How do we connect Finster AI to our existing data entitlements like FactSet and PitchBook (and confirm what’s included vs BYO)?
Most finance teams come to Finster with an existing data stack: FactSet terminals, PitchBook seats, Morningstar, Crunchbase, plus a mix of SEC feeds and internal files. The question is simple but non‑negotiable: how do you connect those entitlements into Finster without creating a black box, and how do you know what’s “included” out of the box versus “bring your own” (BYO)?
This guide walks through exactly that—what data Finster already ships with, how entitlement-aware integrations work, and the practical steps to connect FactSet, PitchBook and other sources safely.

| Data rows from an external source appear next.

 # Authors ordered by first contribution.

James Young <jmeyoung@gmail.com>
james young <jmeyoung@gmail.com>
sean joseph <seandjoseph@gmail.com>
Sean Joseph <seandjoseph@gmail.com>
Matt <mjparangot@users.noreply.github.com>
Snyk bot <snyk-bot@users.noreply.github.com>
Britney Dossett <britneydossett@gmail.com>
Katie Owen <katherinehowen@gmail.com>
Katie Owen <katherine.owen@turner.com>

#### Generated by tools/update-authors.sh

Quick Answer: The best overall path for most teams is to start with Finster’s bundled data stack, then layer in your existing licensed entitlements, and finally connect internal/private data for full workflow coverage.
At-a-Glance Comparison
| Rank | Option | Best For | Primary Strength | Watch Out For |
|---|---|---|---|---|
| 1 | Use Finster’s bundled data stack | Fastest implementation, evaluation, and POC | SEC + transcripts + licensed providers (FactSet, Morningstar, PitchBook, Crunchbase, Third Bridge, Preqin, MT Newswires) already wired in | May not cover all niche datasets or your specific license nuances |
| 2 | Connect your existing FactSet, PitchBook & other entitlements | Teams with enterprise licenses who want consistency with current tools | Entitlement-aware access that mirrors what users can already see | Requires coordination with your vendor admins / legal for API or SSO-based access |
| 3 | Bring Your Own (BYO) internal & private data | Credit, private markets, bespoke strategies, and MNPI workflows | Secure ingestion of docs, data rooms, and internal stores with full audit trails | Need clear governance (what is in-scope, MNPI handling, retention policies) |
Comparison Criteria
We evaluated each connection path against the constraints that actually matter in a front‑office deployment:
- Implementation friction: How quickly you can get Finster working with useful data—measured in days, not quarters.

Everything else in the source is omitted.